_Action item_
Repeat the data exactly. Pictures stay out.

(Records from a data source)
★ ★ ★ ★ ★ ★ ★

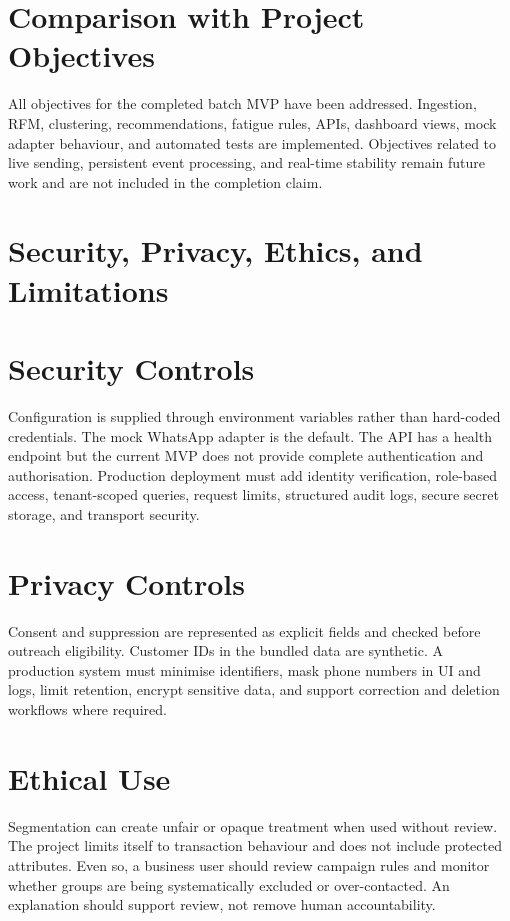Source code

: \documentclass[12pt,a4paper]{report}
\begin{document}
\section{Comparison with Project Objectives}
All objectives for the completed batch MVP have been addressed. Ingestion, RFM, clustering, recommendations, fatigue rules, APIs, dashboard views, mock adapter behaviour, and automated tests are implemented. Objectives related to live sending, persistent event processing, and real-time stability remain future work and are not included in the completion claim.

\section{Security, Privacy, Ethics, and Limitations}
\section{Security Controls}
Configuration is supplied through environment variables rather than hard-coded credentials. The mock WhatsApp adapter is the default. The API has a health endpoint but the current MVP does not provide complete authentication and authorisation. Production deployment must add identity verification, role-based access, tenant-scoped queries, request limits, structured audit logs, secure secret storage, and transport security.

\section{Privacy Controls}
Consent and suppression are represented as explicit fields and checked before outreach eligibility. Customer IDs in the bundled data are synthetic. A production system must minimise identifiers, mask phone numbers in UI and logs, limit retention, encrypt sensitive data, and support correction and deletion workflows where required.

\section{Ethical Use}
Segmentation can create unfair or opaque treatment when used without review. The project limits itself to transaction behaviour and does not include protected attributes. Even so, a business user should review campaign rules and monitor whether groups are being systematically excluded or over-contacted. An explanation should support review, not remove human accountability.
\end{document}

★ ★ ★ ★ ★ ★ ★

_Expected output_
Source code

: \documentclass[12pt,a4paper]{report}
\begin{document}
\section{Comparison with Project Objectives}
All objectives for the completed batch MVP have been addressed. Ingestion, RFM, clustering, recommendations, fatigue rules, APIs, dashboard views, mock adapter behaviour, and automated tests are implemented. Objectives related to live sending, persistent event processing, and real-time stability remain future work and are not included in the completion claim.

\section{Security, Privacy, Ethics, and Limitations}
\section{Security Controls}
Configuration is supplied through environment variables rather than hard-coded credentials. The mock WhatsApp adapter is the default. The API has a health endpoint but the current MVP does not provide complete authentication and authorisation. Production deployment must add identity verification, role-based access, tenant-scoped queries, request limits, structured audit logs, secure secret storage, and transport security.

\section{Privacy Controls}
Consent and suppression are represented as explicit fields and checked before outreach eligibility. Customer IDs in the bundled data are synthetic. A production system must minimise identifiers, mask phone numbers in UI and logs, limit retention, encrypt sensitive data, and support correction and deletion workflows where required.

\section{Ethical Use}
Segmentation can create unfair or opaque treatment when used without review. The project limits itself to transaction behaviour and does not include protected attributes. Even so, a business user should review campaign rules and monitor whether groups are being systematically excluded or over-contacted. An explanation should support review, not remove human accountability.
\end{document}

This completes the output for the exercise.